To have fifteen years of car-driving experience under my belt, that seems like a lot. But why is it that having more lovers than cars is more desirable as age 30 looms? Aren't both situations somewhat of a "money suck?" I can't complain about my car-life, but I will. Everyone does.
The hunks of metal of my past have been memorable, even lovable and I think back fondly to those times that we had together. The car with which I learned the art of driving and struggled with as a teenager, was already in the twilight of its life with 250 thousand miles and a front end that threatened to fall out on the interstate. Isn't that the story for almost every Honda Accord of the late 80s? The cigarette burns in the backseat were endearing, as were the stories of forgotten cheese burgers from my elementary school years. My parents ordered it in 1986 and it traveled to the US on a boat, one of the last, truely Japanese Hondas. But a love like that won't last forever. So we parted ways, and I knew that it would always occupy a special place in my heart, despite our diverging paths. My life was taking off, but the Honda, the Ghettosled, would have to stay back in the hills of Tennessee.
My second car was lovingly referred to as the 'fart cart'. The odor, our odors, and its lemon-like ability to destroy the day combined to make this nickname increasingly more appropriate over the years. The pee-green (yes pee, the overly asparagus, vitamin-laden type), baby-poop yellow, officially champagne Altima was lacking in the mileage department but not lacking in freak-style mechanical errors. And luck. I was rear-ended 3 times in one week in various locations within the DC metropolis. When my parents took it off our hands for $1, I shed narry a tear. It was nice to see it go. It was not to be trusted. That may explain why they turned around and sold it for cash without telling me. I did Mom a favor and removed the HRC sticker, but the CoExist sticker remained and I think it stayed there, along with the power T and the black, stock mirror. How did that mirror thing happen again?

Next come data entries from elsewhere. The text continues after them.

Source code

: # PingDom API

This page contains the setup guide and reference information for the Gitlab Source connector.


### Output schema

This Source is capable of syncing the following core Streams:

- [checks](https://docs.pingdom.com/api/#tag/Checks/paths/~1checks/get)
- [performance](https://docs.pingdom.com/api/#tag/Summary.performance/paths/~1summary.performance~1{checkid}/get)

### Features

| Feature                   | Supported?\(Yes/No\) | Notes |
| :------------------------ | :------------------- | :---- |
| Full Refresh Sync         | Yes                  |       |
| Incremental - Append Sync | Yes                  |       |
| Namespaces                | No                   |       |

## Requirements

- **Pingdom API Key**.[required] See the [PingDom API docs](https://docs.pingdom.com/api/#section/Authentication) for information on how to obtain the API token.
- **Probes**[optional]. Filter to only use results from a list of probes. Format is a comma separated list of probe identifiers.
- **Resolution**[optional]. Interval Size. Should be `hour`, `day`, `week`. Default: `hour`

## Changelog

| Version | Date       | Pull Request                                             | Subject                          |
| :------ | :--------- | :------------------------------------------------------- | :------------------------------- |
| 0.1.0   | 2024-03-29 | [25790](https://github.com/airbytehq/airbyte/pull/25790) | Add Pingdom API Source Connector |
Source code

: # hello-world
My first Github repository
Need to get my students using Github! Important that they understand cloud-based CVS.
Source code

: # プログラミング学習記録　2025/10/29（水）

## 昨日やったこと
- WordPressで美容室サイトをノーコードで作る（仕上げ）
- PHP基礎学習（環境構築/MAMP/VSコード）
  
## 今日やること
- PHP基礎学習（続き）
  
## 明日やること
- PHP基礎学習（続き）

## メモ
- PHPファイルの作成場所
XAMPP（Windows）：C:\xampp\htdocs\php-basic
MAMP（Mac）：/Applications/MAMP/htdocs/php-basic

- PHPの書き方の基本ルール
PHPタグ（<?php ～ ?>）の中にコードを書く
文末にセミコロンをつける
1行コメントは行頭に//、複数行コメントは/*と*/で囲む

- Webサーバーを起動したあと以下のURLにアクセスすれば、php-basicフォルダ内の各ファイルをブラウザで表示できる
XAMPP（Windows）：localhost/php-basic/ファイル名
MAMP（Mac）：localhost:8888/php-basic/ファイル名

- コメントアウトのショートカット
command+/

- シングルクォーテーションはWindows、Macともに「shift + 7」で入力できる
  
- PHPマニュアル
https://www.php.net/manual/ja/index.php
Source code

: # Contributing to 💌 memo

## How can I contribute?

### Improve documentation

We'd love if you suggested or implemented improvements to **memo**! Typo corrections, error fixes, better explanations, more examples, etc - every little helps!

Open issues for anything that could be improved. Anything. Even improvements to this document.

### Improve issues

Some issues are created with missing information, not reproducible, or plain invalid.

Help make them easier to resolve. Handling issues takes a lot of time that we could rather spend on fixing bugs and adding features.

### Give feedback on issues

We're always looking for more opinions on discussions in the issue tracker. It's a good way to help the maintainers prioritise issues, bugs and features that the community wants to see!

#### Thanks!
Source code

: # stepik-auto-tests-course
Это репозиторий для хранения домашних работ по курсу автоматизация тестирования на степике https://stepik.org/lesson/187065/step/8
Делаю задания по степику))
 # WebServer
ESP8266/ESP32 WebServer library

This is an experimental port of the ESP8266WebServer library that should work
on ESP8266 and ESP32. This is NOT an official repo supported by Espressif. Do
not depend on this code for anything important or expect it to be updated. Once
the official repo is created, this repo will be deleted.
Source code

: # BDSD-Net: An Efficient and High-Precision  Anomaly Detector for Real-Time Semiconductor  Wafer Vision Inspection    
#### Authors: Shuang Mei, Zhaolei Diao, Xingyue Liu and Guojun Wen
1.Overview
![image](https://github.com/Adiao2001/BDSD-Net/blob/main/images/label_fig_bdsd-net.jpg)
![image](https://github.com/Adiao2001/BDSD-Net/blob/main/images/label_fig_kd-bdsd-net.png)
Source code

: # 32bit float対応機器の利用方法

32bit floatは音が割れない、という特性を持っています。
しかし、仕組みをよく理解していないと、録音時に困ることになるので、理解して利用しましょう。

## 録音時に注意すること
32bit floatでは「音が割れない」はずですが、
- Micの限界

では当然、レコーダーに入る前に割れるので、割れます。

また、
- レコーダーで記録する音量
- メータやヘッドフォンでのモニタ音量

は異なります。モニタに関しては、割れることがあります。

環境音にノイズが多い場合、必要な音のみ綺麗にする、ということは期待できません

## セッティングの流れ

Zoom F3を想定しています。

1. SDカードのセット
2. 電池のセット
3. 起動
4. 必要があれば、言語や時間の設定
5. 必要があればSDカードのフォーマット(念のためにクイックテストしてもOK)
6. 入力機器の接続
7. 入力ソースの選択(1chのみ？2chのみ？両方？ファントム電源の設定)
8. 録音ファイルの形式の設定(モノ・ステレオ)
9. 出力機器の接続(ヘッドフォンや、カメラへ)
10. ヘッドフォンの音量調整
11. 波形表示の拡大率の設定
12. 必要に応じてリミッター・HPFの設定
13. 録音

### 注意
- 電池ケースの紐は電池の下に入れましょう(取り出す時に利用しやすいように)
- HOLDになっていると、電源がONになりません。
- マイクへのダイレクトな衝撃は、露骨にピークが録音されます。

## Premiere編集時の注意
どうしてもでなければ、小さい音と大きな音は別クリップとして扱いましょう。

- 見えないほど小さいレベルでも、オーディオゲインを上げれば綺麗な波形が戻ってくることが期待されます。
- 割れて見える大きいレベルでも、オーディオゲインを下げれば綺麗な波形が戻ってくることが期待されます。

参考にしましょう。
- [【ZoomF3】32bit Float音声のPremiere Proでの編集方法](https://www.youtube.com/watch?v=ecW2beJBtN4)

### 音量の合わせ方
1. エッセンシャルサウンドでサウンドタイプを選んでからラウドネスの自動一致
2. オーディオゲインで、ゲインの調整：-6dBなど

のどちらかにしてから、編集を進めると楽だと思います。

Now my Subaru... my current car, my third car, what I wanted to be my last car is making its mortality known and well-apparent. I never thought that I would have to have a contingency plan. I always thought that it would live forever. The run has been good, Subie. At 163k it has to have its first major, devastating repair (devasting primarily for my wallet). The clutch finally wore out. Now, that is impressive. What is depressive is that the gasket head must be replaced and this defect is common in all Subarus; Subaru owners brag about their wagons with 300k miles, how they would survive the nuclear holocaust ... but just like everything else, they wear out. They are not immune to this world, if anything they are more susceptible to its elements than we are. I have driven it into the ground, so to speak. Is that any way to treat someone so important?
Given the prognosis, I panicked. My first reaction was extreme hopelessness. When my car wouldn't move, I cried and dropped a few f-bombs and thought that beating the living hell out of it would help. I became angry and I refused to forgive the car and Googled all of its downfalls and decided that it was good for nothing, good for scrap and that my state of poverty would leave me carless, would complicate my life. This car isn't even mine. I didn't buy this car and yet, it means too much. I am stuck with it and when I cough up the money, albeit plastic money, tomorrow, I will probably cry and fall into a state of agitation, stare into space and grieve.
But I'm ready for the future now and know that if I truly love it, then I must be prepared to let it go.